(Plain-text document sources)
____________
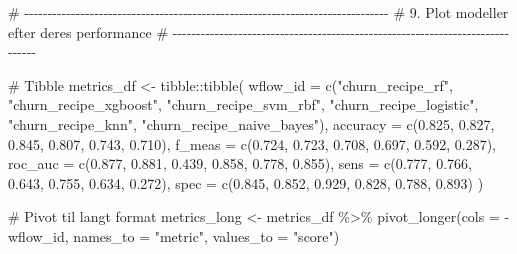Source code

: \documentclass[
  11pt,
  letterpaper,
  DIV=11,
  numbers=noendperiod]{scrartcl}
\newenvironment{Shaded}{\begin{snugshade}}{\end{snugshade}}
\newcommand{\AttributeTok}[1]{\textcolor[rgb]{0.40,0.45,0.13}{#1}}
\newcommand{\CommentTok}[1]{\textcolor[rgb]{0.37,0.37,0.37}{#1}}
\newcommand{\FloatTok}[1]{\textcolor[rgb]{0.68,0.00,0.00}{#1}}
\newcommand{\FunctionTok}[1]{\textcolor[rgb]{0.28,0.35,0.67}{#1}}
\newcommand{\NormalTok}[1]{\textcolor[rgb]{0.00,0.23,0.31}{#1}}
\newcommand{\OtherTok}[1]{\textcolor[rgb]{0.00,0.23,0.31}{#1}}
\newcommand{\SpecialCharTok}[1]{\textcolor[rgb]{0.37,0.37,0.37}{#1}}
\newcommand{\StringTok}[1]{\textcolor[rgb]{0.13,0.47,0.30}{#1}}
\begin{document}
\begin{Shaded}
\begin{Highlighting}[]
\CommentTok{\# {-}{-}{-}{-}{-}{-}{-}{-}{-}{-}{-}{-}{-}{-}{-}{-}{-}{-}{-}{-}{-}{-}{-}{-}{-}{-}{-}{-}{-}{-}{-}{-}{-}{-}{-}{-}{-}{-}{-}{-}{-}{-}{-}{-}{-}{-}{-}{-}{-}{-}{-}{-}{-}{-}{-}{-}{-}{-}{-}{-}{-}{-}{-}{-}{-}{-}{-}{-}{-}{-}{-}{-}{-}{-}{-}{-}{-}{-}}
\CommentTok{\# 9. Plot modeller efter deres performance}
\CommentTok{\# {-}{-}{-}{-}{-}{-}{-}{-}{-}{-}{-}{-}{-}{-}{-}{-}{-}{-}{-}{-}{-}{-}{-}{-}{-}{-}{-}{-}{-}{-}{-}{-}{-}{-}{-}{-}{-}{-}{-}{-}{-}{-}{-}{-}{-}{-}{-}{-}{-}{-}{-}{-}{-}{-}{-}{-}{-}{-}{-}{-}{-}{-}{-}{-}{-}{-}{-}{-}{-}{-}{-}{-}{-}{-}{-}{-}{-}{-}}

\CommentTok{\# Tibble}
\NormalTok{metrics\_df }\OtherTok{\textless{}{-}}\NormalTok{ tibble}\SpecialCharTok{::}\FunctionTok{tibble}\NormalTok{(}
  \AttributeTok{wflow\_id =} \FunctionTok{c}\NormalTok{(}\StringTok{"churn\_recipe\_rf"}\NormalTok{, }\StringTok{"churn\_recipe\_xgboost"}\NormalTok{, }\StringTok{"churn\_recipe\_svm\_rbf"}\NormalTok{,}
               \StringTok{"churn\_recipe\_logistic"}\NormalTok{, }\StringTok{"churn\_recipe\_knn"}\NormalTok{, }\StringTok{"churn\_recipe\_naive\_bayes"}\NormalTok{),}
  \AttributeTok{accuracy =} \FunctionTok{c}\NormalTok{(}\FloatTok{0.825}\NormalTok{, }\FloatTok{0.827}\NormalTok{, }\FloatTok{0.845}\NormalTok{, }\FloatTok{0.807}\NormalTok{, }\FloatTok{0.743}\NormalTok{, }\FloatTok{0.710}\NormalTok{),}
  \AttributeTok{f\_meas   =} \FunctionTok{c}\NormalTok{(}\FloatTok{0.724}\NormalTok{, }\FloatTok{0.723}\NormalTok{, }\FloatTok{0.708}\NormalTok{, }\FloatTok{0.697}\NormalTok{, }\FloatTok{0.592}\NormalTok{, }\FloatTok{0.287}\NormalTok{),}
  \AttributeTok{roc\_auc  =} \FunctionTok{c}\NormalTok{(}\FloatTok{0.877}\NormalTok{, }\FloatTok{0.881}\NormalTok{, }\FloatTok{0.439}\NormalTok{, }\FloatTok{0.858}\NormalTok{, }\FloatTok{0.778}\NormalTok{, }\FloatTok{0.855}\NormalTok{),}
  \AttributeTok{sens     =} \FunctionTok{c}\NormalTok{(}\FloatTok{0.777}\NormalTok{, }\FloatTok{0.766}\NormalTok{, }\FloatTok{0.643}\NormalTok{, }\FloatTok{0.755}\NormalTok{, }\FloatTok{0.634}\NormalTok{, }\FloatTok{0.272}\NormalTok{),}
  \AttributeTok{spec     =} \FunctionTok{c}\NormalTok{(}\FloatTok{0.845}\NormalTok{, }\FloatTok{0.852}\NormalTok{, }\FloatTok{0.929}\NormalTok{, }\FloatTok{0.828}\NormalTok{, }\FloatTok{0.788}\NormalTok{, }\FloatTok{0.893}\NormalTok{)}
\NormalTok{)}

\CommentTok{\# Pivot til langt format}
\NormalTok{metrics\_long }\OtherTok{\textless{}{-}}\NormalTok{ metrics\_df }\SpecialCharTok{\%\textgreater{}\%}
  \FunctionTok{pivot\_longer}\NormalTok{(}\AttributeTok{cols =} \SpecialCharTok{{-}}\NormalTok{wflow\_id, }\AttributeTok{names\_to =} \StringTok{"metric"}\NormalTok{, }\AttributeTok{values\_to =} \StringTok{"score"}\NormalTok{)}


\end{Highlighting}
\end{Shaded}
\end{document}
____________
Each entry, word for word, belongs in your answer; each picture does not.

Source code

: \documentclass[
  11pt,
  letterpaper,
  DIV=11,
  numbers=noendperiod]{scrartcl}
\newenvironment{Shaded}{\begin{snugshade}}{\end{snugshade}}
\newcommand{\AttributeTok}[1]{\textcolor[rgb]{0.40,0.45,0.13}{#1}}
\newcommand{\CommentTok}[1]{\textcolor[rgb]{0.37,0.37,0.37}{#1}}
\newcommand{\FloatTok}[1]{\textcolor[rgb]{0.68,0.00,0.00}{#1}}
\newcommand{\FunctionTok}[1]{\textcolor[rgb]{0.28,0.35,0.67}{#1}}
\newcommand{\NormalTok}[1]{\textcolor[rgb]{0.00,0.23,0.31}{#1}}
\newcommand{\OtherTok}[1]{\textcolor[rgb]{0.00,0.23,0.31}{#1}}
\newcommand{\SpecialCharTok}[1]{\textcolor[rgb]{0.37,0.37,0.37}{#1}}
\newcommand{\StringTok}[1]{\textcolor[rgb]{0.13,0.47,0.30}{#1}}
\begin{document}
\begin{Shaded}
\begin{Highlighting}[]
\CommentTok{\# {-}{-}{-}{-}{-}{-}{-}{-}{-}{-}{-}{-}{-}{-}{-}{-}{-}{-}{-}{-}{-}{-}{-}{-}{-}{-}{-}{-}{-}{-}{-}{-}{-}{-}{-}{-}{-}{-}{-}{-}{-}{-}{-}{-}{-}{-}{-}{-}{-}{-}{-}{-}{-}{-}{-}{-}{-}{-}{-}{-}{-}{-}{-}{-}{-}{-}{-}{-}{-}{-}{-}{-}{-}{-}{-}{-}{-}{-}}
\CommentTok{\# 9. Plot modeller efter deres performance}
\CommentTok{\# {-}{-}{-}{-}{-}{-}{-}{-}{-}{-}{-}{-}{-}{-}{-}{-}{-}{-}{-}{-}{-}{-}{-}{-}{-}{-}{-}{-}{-}{-}{-}{-}{-}{-}{-}{-}{-}{-}{-}{-}{-}{-}{-}{-}{-}{-}{-}{-}{-}{-}{-}{-}{-}{-}{-}{-}{-}{-}{-}{-}{-}{-}{-}{-}{-}{-}{-}{-}{-}{-}{-}{-}{-}{-}{-}{-}{-}{-}}

\CommentTok{\# Tibble}
\NormalTok{metrics\_df }\OtherTok{\textless{}{-}}\NormalTok{ tibble}\SpecialCharTok{::}\FunctionTok{tibble}\NormalTok{(}
  \AttributeTok{wflow\_id =} \FunctionTok{c}\NormalTok{(}\StringTok{"churn\_recipe\_rf"}\NormalTok{, }\StringTok{"churn\_recipe\_xgboost"}\NormalTok{, }\StringTok{"churn\_recipe\_svm\_rbf"}\NormalTok{,}
               \StringTok{"churn\_recipe\_logistic"}\NormalTok{, }\StringTok{"churn\_recipe\_knn"}\NormalTok{, }\StringTok{"churn\_recipe\_naive\_bayes"}\NormalTok{),}
  \AttributeTok{accuracy =} \FunctionTok{c}\NormalTok{(}\FloatTok{0.825}\NormalTok{, }\FloatTok{0.827}\NormalTok{, }\FloatTok{0.845}\NormalTok{, }\FloatTok{0.807}\NormalTok{, }\FloatTok{0.743}\NormalTok{, }\FloatTok{0.710}\NormalTok{),}
  \AttributeTok{f\_meas   =} \FunctionTok{c}\NormalTok{(}\FloatTok{0.724}\NormalTok{, }\FloatTok{0.723}\NormalTok{, }\FloatTok{0.708}\NormalTok{, }\FloatTok{0.697}\NormalTok{, }\FloatTok{0.592}\NormalTok{, }\FloatTok{0.287}\NormalTok{),}
  \AttributeTok{roc\_auc  =} \FunctionTok{c}\NormalTok{(}\FloatTok{0.877}\NormalTok{, }\FloatTok{0.881}\NormalTok{, }\FloatTok{0.439}\NormalTok{, }\FloatTok{0.858}\NormalTok{, }\FloatTok{0.778}\NormalTok{, }\FloatTok{0.855}\NormalTok{),}
  \AttributeTok{sens     =} \FunctionTok{c}\NormalTok{(}\FloatTok{0.777}\NormalTok{, }\FloatTok{0.766}\NormalTok{, }\FloatTok{0.643}\NormalTok{, }\FloatTok{0.755}\NormalTok{, }\FloatTok{0.634}\NormalTok{, }\FloatTok{0.272}\NormalTok{),}
  \AttributeTok{spec     =} \FunctionTok{c}\NormalTok{(}\FloatTok{0.845}\NormalTok{, }\FloatTok{0.852}\NormalTok{, }\FloatTok{0.929}\NormalTok{, }\FloatTok{0.828}\NormalTok{, }\FloatTok{0.788}\NormalTok{, }\FloatTok{0.893}\NormalTok{)}
\NormalTok{)}

\CommentTok{\# Pivot til langt format}
\NormalTok{metrics\_long }\OtherTok{\textless{}{-}}\NormalTok{ metrics\_df }\SpecialCharTok{\%\textgreater{}\%}
  \FunctionTok{pivot\_longer}\NormalTok{(}\AttributeTok{cols =} \SpecialCharTok{{-}}\NormalTok{wflow\_id, }\AttributeTok{names\_to =} \StringTok{"metric"}\NormalTok{, }\AttributeTok{values\_to =} \StringTok{"score"}\NormalTok{)}


\end{Highlighting}
\end{Shaded}
\end{document}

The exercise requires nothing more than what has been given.